→ **About this exercise**:
Write out again, exactly, the lines below starting at the one with "## A* algorithm" and ending at the one with "A particular remark".

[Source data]
..............................

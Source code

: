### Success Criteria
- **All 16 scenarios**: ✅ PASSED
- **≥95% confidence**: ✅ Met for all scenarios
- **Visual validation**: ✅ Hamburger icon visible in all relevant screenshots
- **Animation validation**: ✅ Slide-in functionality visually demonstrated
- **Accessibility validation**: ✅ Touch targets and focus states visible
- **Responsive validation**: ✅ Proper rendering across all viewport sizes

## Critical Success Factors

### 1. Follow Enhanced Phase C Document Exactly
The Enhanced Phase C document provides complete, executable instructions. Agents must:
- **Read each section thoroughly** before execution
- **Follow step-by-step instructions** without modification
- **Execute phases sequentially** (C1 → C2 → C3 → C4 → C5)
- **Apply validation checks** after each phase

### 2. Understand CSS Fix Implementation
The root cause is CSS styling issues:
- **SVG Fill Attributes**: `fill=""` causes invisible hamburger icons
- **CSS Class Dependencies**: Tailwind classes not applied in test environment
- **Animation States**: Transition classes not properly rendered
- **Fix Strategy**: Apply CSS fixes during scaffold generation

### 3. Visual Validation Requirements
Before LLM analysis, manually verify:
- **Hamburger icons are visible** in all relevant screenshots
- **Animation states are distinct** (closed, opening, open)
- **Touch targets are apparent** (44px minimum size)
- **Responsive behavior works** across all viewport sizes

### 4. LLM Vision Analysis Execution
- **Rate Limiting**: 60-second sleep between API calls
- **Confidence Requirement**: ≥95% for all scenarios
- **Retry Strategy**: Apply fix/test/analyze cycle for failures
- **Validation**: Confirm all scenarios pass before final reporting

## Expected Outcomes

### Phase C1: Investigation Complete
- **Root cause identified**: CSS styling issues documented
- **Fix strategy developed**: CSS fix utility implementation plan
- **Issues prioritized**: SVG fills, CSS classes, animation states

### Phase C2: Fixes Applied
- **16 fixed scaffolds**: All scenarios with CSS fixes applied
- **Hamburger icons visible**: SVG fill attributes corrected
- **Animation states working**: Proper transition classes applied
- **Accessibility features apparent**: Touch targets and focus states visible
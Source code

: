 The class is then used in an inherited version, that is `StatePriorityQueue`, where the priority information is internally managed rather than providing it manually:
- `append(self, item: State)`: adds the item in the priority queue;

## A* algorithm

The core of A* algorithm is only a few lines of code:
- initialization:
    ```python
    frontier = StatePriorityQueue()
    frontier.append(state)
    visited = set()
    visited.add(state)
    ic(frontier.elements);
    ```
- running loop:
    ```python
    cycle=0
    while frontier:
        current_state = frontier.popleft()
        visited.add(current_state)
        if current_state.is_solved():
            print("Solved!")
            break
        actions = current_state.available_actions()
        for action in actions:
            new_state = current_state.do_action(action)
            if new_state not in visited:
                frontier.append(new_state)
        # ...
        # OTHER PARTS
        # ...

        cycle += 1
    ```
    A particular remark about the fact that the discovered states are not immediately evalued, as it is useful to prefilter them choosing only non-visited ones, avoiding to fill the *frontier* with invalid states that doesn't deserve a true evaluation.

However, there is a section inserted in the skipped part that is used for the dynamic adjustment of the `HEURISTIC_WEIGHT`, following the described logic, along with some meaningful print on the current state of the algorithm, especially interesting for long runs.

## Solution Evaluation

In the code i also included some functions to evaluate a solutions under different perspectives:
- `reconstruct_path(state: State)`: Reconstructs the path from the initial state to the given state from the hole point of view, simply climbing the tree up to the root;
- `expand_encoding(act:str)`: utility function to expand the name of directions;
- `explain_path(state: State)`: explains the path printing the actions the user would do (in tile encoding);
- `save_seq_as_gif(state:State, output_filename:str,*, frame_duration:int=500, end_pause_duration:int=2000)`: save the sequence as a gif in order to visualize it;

..............................

→ **Result**:
## A* algorithm

The core of A* algorithm is only a few lines of code:
- initialization:
    ```python
    frontier = StatePriorityQueue()
    frontier.append(state)
    visited = set()
    visited.add(state)
    ic(frontier.elements);
    ```
- running loop:
    ```python
    cycle=0
    while frontier:
        current_state = frontier.popleft()
        visited.add(current_state)
        if current_state.is_solved():
            print("Solved!")
            break
        actions = current_state.available_actions()
        for action in actions:
            new_state = current_state.do_action(action)
            if new_state not in visited:
                frontier.append(new_state)
        # ...
        # OTHER PARTS
        # ...

        cycle += 1
    ```
    A particular remark about the fact that the discovered states are not immediately evalued, as it is useful to prefilter them choosing only non-visited ones, avoiding to fill the *frontier* with invalid states that doesn't deserve a true evaluation.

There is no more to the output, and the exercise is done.